Следовательно, старина Фрейд не ошибался в своих умозрениях насчет человеческой дурно-похотливой болезненной натуры…
Утренняя золотая рапира своим бодрым острием уперлась в беззвучно спящее доверчивое лицо моей настоящей дневной жены. Не открывая глаз, она зашевелилась, затем повернулась ко мне спиной, а солнечному безжалостному клинку подставила ухо, свое слегка отлежалое, алеющее в чарующем сливочном волосяном завитке ушко, которое отчего-то вспенило во мне сонную кровь-дурь, которая одновременно же прилипла к голове, выдавая мое жеребячье нетерпение к этому плотскому холму, плавно-утонченно нисходящему к талии…

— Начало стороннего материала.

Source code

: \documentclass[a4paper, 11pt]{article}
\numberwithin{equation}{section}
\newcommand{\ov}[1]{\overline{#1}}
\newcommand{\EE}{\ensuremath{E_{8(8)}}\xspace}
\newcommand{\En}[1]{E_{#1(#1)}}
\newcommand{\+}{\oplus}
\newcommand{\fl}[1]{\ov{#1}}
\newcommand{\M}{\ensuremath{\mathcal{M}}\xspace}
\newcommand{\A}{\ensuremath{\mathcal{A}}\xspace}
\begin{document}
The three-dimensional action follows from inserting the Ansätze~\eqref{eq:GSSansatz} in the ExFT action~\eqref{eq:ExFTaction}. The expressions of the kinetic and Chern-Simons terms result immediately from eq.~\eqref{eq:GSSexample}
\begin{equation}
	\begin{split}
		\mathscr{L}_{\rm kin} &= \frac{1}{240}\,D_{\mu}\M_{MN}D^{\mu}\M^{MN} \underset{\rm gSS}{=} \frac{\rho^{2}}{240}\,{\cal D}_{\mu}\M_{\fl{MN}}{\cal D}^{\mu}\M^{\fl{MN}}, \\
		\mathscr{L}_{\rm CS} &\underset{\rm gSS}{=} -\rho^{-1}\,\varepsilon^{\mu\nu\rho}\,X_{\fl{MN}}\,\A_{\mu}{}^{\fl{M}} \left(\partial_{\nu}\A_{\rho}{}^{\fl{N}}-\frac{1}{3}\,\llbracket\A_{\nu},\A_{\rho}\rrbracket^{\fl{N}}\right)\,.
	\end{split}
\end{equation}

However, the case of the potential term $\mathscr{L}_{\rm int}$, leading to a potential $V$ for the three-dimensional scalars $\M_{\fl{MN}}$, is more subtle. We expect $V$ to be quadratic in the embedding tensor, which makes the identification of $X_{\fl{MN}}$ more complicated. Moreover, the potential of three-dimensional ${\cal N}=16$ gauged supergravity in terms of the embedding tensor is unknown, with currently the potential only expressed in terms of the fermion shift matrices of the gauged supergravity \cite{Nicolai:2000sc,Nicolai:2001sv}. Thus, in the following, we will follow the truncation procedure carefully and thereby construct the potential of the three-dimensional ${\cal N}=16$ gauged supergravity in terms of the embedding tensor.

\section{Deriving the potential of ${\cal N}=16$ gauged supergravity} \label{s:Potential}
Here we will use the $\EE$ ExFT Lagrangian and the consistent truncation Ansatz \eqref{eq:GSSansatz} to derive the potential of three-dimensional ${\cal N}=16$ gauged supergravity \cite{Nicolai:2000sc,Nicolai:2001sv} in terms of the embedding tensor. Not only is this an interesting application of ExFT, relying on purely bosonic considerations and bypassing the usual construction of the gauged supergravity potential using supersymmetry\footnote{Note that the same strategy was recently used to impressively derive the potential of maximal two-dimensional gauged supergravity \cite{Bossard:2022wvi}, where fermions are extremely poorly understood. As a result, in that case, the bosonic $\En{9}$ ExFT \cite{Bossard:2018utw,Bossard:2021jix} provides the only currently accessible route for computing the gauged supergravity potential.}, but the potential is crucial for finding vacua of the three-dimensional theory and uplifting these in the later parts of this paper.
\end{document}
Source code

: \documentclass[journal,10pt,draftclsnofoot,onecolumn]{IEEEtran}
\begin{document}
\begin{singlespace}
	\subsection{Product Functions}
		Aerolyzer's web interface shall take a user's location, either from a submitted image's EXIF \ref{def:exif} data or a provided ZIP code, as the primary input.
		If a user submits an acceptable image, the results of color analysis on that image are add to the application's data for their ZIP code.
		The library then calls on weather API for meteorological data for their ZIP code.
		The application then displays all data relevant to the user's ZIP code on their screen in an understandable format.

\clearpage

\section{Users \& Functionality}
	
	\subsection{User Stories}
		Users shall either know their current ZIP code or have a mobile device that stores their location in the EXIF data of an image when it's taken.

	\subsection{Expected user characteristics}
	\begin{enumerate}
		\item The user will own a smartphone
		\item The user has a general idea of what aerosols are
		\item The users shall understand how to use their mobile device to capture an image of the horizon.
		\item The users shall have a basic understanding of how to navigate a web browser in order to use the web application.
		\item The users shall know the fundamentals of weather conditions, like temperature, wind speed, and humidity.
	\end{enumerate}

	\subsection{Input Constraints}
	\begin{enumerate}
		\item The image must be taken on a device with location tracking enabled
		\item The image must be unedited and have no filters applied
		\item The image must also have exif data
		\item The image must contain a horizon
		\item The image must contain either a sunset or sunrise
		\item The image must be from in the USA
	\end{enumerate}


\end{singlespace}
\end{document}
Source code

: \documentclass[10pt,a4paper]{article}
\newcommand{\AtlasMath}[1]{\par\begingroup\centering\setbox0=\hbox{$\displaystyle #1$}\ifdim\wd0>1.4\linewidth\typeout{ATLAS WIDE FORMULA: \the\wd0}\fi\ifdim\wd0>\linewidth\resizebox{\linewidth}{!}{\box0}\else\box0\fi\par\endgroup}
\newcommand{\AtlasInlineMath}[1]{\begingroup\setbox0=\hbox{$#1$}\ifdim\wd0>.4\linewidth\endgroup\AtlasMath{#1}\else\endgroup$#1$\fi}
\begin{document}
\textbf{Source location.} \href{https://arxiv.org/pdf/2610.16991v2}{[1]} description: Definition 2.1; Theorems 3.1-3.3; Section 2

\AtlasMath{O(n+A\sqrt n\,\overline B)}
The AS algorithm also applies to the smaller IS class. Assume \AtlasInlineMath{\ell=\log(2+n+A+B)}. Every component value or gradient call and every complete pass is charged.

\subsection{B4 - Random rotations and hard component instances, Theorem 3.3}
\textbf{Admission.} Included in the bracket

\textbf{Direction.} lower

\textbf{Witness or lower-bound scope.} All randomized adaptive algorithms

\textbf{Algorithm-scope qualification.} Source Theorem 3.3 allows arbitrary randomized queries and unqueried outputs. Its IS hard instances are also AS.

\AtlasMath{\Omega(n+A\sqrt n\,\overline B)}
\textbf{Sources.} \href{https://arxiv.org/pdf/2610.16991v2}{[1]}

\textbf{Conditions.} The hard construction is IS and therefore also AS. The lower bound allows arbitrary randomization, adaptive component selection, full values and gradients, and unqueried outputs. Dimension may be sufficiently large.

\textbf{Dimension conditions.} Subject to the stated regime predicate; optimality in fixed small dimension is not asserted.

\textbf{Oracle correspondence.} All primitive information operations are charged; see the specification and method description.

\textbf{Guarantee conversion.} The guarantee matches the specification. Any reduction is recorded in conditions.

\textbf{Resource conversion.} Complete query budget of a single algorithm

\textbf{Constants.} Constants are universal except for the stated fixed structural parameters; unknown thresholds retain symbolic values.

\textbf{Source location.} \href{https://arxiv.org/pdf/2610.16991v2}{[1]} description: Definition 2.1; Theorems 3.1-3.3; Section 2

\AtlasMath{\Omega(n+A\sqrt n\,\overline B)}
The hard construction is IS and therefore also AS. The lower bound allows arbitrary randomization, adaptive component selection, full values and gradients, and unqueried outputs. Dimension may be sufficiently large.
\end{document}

– Не вздумай будить. Получишь… – вдруг коснулась моего слуха совершенно трезвая, без обязательной сонной хрипотцы тирада моей нелюбимой жены. – Встанешь – открой форточку. Я сплю.

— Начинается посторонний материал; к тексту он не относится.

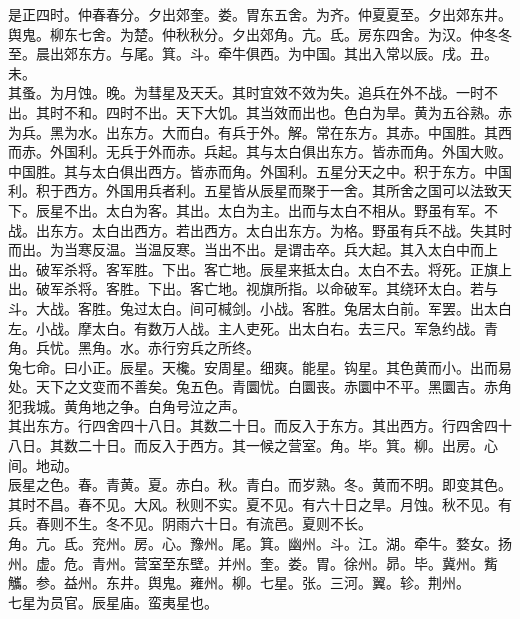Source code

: \documentclass{zhvt-classic}
\begin{document}
\hspace*{2em}是正四时。仲春春分。夕出郊奎。娄。胃东五舍。为齐。仲夏夏至。夕出郊东井。舆鬼。柳东七舍。为楚。仲秋秋分。夕出郊角。亢。氐。房东四舍。为汉。仲冬冬至。晨出郊东方。与尾。箕。斗。牵牛俱西。为中国。其出入常以辰。戌。丑。未。\\
\hspace*{2em}其蚤。为月蚀。晚。为彗星及天夭。其时宜效不效为失。追兵在外不战。一时不出。其时不和。四时不出。天下大饥。其当效而出也。色白为旱。黄为五谷熟。赤为兵。黑为水。出东方。大而白。有兵于外。解。常在东方。其赤。中国胜。其西而赤。外国利。无兵于外而赤。兵起。其与太白俱出东方。皆赤而角。外国大败。中国胜。其与太白俱出西方。皆赤而角。外国利。五星分天之中。积于东方。中国利。积于西方。外国用兵者利。五星皆从辰星而聚于一舍。其所舍之国可以法致天下。辰星不出。太白为客。其出。太白为主。出而与太白不相从。野虽有军。不战。出东方。太白出西方。若出西方。太白出东方。为格。野虽有兵不战。失其时而出。为当寒反温。当温反寒。当出不出。是谓击卒。兵大起。其入太白中而上出。破军杀将。客军胜。下出。客亡地。辰星来抵太白。太白不去。将死。正旗上出。破军杀将。客胜。下出。客亡地。视旗所指。以命破军。其绕环太白。若与斗。大战。客胜。兔过太白。间可椷剑。小战。客胜。兔居太白前。军罢。出太白左。小战。摩太白。有数万人战。主人吏死。出太白右。去三尺。军急约战。青角。兵忧。黑角。水。赤行穷兵之所终。\\
\hspace*{2em}兔七命。曰小正。辰星。天欃。安周星。细爽。能星。钩星。其色黄而小。出而易处。天下之文变而不善矣。兔五色。青圜忧。白圜丧。赤圜中不平。黑圜吉。赤角犯我城。黄角地之争。白角号泣之声。\\
\hspace*{2em}其出东方。行四舍四十八日。其数二十日。而反入于东方。其出西方。行四舍四十八日。其数二十日。而反入于西方。其一候之营室。角。毕。箕。柳。出房。心间。地动。\\
\hspace*{2em}辰星之色。春。青黄。夏。赤白。秋。青白。而岁熟。冬。黄而不明。即变其色。其时不昌。春不见。大风。秋则不实。夏不见。有六十日之旱。月蚀。秋不见。有兵。春则不生。冬不见。阴雨六十日。有流邑。夏则不长。\\
\hspace*{2em}角。亢。氐。兖州。房。心。豫州。尾。箕。幽州。斗。江。湖。牵牛。婺女。扬州。虚。危。青州。营室至东壁。并州。奎。娄。胃。徐州。昴。毕。冀州。觜觿。参。益州。东井。舆鬼。雍州。柳。七星。张。三河。翼。轸。荆州。\\
\hspace*{2em}七星为员官。辰星庙。蛮夷星也。\\
\end{document}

Мое жеребячье дыхание после этих прагматических слов вошло в свое обычное негалопное русло. Дурной кровоток перестал помидорить мое лицо, и я поймал себя на мысли, что думаю, размышляю, точно вновь присутствую в самом сновидении в почетной должности профессионального экзекутора. Вернее, продолжаю сопереживать своему сновиденческому персонажу, который во всех своих кровожадных проявлениях, профессиональных ухватках в точности я сам, все равно что моя дневная зеркальная копия. Копия моей скрытой истинной душевной жизни. Она даже более настоящая, чем я в действительности.
Все-таки в этой жизни я всегда скрываю свою природную кровожадность, свое любопытство, и вместе с тем я искренне сентиментален и чистую горькую слезу могу испустить, шагая вместе с удивительным бессребреником, героем Кнута Гамсуна, шагая по равнодушным, беспечным и удивительным улицам Христиании, потому что сам испытал на своей тонкой шкуре, на своем желудке, что такое, когда тебя знать не знают, не верят в твои бесценные талантливые мозги и при этом даже диетическая мышиная овсянка вся изведена, вылизан и кисель-клейстер из нее, а сам в бесчисленных долгах, точно в заплатах нищего-бомжа, разве что есть комната своя коммунальная с соседкой-алкоголичкой и тощими дерзкими тараканами…
То есть в жизни, которая вне сновидений, я все-таки всегда фальшив, неискренен, дипломатичен до омерзения. Потому что мое поведение во всех своих привычках подразумевает общепринятый (кем-то?!) этикет, нормы так называемого поведения-послушания, за которыми я с удовольствием прячусь от самого себя во всякий час.
Подумать только, который год живу-существую с красивой умной женщиной, которая мне нужна, точнее, необходима для естественных проявлений моей плоти, а попросту говоря, для похотливой бесплодной случки.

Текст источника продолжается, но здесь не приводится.